Because the "monolithic" security solutions (like SELinux, AppArmor, and
others) tend to have already taken the single existing LSM slot in many
distributions, these simpler, more targeted LSMs are generally unable to be
used. But a discussion on the linux-security-module mailing list
suggests that work is being done that just might solve this problem.
The existing implementation of LSMs uses a single set of function pointers
in a struct security_operations
for the "hooks" that get called when access decisions need to be made.
Once a security module gets registered (typically at boot time using the
security= flag), its implementation is stored in the structure and
any other LSM is out of luck. The idea behind LSM stacking would be to
keep multiple versions of the security_operations structure around
and to call each registered LSM's hooks for an access decision. While that
sounds fairly straightforward, there are some subtleties that need to be
addressed, especially if different LSMs give different answers for a
particular access.
This problem with the semantics of "composing" two (or more) LSMs has been
discussed at various points, without any real global solution for composing
arbitrary LSMs. As Serge E. Hallyn warned
over a year ago:
The problem is that composing any two security policies can quickly have
subtle, unforeseen, but dangerous effects. That's why so far we have
stuck with the status quo where only one LSM is 'active', but that LSM
can manually call hooks from other LSMs.
There is one example of stacking LSMs as Hallyn describes in the
kernel already; the capabilities LSM is called directly from
other
LSMs where necessary. That
particular approach is not very general, of course, as LSM maintainers are
likely to lose patience with adding calls for every other possible LSM. A
more easily expandable solution is required.

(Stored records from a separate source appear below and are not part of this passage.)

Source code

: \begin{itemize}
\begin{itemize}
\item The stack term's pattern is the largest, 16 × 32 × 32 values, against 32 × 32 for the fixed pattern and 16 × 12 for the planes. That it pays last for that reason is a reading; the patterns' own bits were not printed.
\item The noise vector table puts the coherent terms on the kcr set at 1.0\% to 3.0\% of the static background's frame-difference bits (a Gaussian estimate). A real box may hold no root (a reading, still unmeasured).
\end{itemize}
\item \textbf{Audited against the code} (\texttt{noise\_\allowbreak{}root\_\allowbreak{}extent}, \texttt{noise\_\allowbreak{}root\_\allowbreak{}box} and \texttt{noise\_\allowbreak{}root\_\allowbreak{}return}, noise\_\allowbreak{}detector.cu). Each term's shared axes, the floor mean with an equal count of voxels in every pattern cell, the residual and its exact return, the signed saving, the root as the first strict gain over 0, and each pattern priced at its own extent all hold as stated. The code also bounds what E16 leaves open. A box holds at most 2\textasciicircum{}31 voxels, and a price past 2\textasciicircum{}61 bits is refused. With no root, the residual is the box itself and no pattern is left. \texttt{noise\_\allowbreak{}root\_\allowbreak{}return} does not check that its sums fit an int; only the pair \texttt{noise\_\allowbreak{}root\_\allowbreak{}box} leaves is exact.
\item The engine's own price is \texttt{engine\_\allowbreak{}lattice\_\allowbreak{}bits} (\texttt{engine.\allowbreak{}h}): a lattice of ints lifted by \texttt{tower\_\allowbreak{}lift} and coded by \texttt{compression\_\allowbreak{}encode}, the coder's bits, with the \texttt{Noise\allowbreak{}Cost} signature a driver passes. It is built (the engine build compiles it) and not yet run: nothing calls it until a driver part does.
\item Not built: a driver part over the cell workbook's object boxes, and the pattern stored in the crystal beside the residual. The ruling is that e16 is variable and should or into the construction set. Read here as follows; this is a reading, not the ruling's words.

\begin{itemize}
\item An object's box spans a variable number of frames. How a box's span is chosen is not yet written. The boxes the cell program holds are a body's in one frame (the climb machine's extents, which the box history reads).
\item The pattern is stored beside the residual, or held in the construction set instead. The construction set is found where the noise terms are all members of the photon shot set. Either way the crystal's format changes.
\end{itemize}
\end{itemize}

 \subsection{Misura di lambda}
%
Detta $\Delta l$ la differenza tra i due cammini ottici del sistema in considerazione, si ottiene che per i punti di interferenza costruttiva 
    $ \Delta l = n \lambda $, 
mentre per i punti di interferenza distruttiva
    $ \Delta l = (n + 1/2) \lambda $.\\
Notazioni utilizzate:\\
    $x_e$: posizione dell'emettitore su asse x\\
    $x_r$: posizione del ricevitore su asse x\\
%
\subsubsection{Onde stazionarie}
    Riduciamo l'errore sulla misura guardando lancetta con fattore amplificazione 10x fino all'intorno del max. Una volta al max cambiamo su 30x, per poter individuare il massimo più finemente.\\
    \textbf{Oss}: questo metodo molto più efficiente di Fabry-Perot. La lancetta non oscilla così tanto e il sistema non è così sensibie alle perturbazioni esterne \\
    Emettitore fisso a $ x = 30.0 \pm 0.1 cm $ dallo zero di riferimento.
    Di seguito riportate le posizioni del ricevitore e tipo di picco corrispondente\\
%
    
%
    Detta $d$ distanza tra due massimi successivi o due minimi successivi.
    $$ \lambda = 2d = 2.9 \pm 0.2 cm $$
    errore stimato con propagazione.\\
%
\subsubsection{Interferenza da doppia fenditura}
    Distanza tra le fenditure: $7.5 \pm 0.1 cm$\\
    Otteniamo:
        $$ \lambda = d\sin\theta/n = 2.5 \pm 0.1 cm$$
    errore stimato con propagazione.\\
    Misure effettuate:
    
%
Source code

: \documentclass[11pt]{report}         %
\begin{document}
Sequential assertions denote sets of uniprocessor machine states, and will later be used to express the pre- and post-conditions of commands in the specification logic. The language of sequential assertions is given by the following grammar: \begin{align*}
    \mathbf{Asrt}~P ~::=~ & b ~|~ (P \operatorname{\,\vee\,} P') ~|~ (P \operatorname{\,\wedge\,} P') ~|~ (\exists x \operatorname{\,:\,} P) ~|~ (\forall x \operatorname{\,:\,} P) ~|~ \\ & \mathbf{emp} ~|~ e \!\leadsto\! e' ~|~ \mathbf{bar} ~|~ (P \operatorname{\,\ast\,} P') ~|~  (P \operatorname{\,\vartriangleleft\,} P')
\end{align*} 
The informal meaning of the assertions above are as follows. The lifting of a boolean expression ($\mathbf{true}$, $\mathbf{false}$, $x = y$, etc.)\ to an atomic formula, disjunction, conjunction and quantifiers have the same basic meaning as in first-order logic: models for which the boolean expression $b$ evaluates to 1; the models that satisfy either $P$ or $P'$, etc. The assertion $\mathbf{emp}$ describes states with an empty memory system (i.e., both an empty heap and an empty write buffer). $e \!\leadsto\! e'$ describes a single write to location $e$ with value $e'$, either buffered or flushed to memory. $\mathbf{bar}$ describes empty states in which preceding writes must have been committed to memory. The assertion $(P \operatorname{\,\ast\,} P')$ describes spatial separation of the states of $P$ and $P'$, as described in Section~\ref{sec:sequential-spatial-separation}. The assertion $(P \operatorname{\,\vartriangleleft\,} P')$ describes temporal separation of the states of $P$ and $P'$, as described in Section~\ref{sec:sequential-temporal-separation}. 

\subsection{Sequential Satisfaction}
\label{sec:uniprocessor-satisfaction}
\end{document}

David Howells posted a set of patches that
would add that expansion mechanism. It does that by allowing multiple
calls to the register_security() initialization function, each
with its own set of security_operations. Instead of the current
situation, where each LSM manages its own data for each kind of object
(credentials, keys, files, inodes, superblocks, IPC, and sockets), Howell's
security framework will allocate and manage that data for the LSMs.
The security_operations structure gets new *_data_size
and *_data_offset fields for each kind of object, with the former
filled in by the LSM
before calling register_security() and the latter being managed by
the framework. The data size field tells the framework how much space is
needed for the LSM-specific data for that type of object, and the offset is
used by the framework to find each LSM's private data. For
struct cred, struct key,
struct file, and struct super_block, the extra
data for each registered LSM is tacked onto the end of the structure rather
than going through an intermediate pointer (as is required for the others).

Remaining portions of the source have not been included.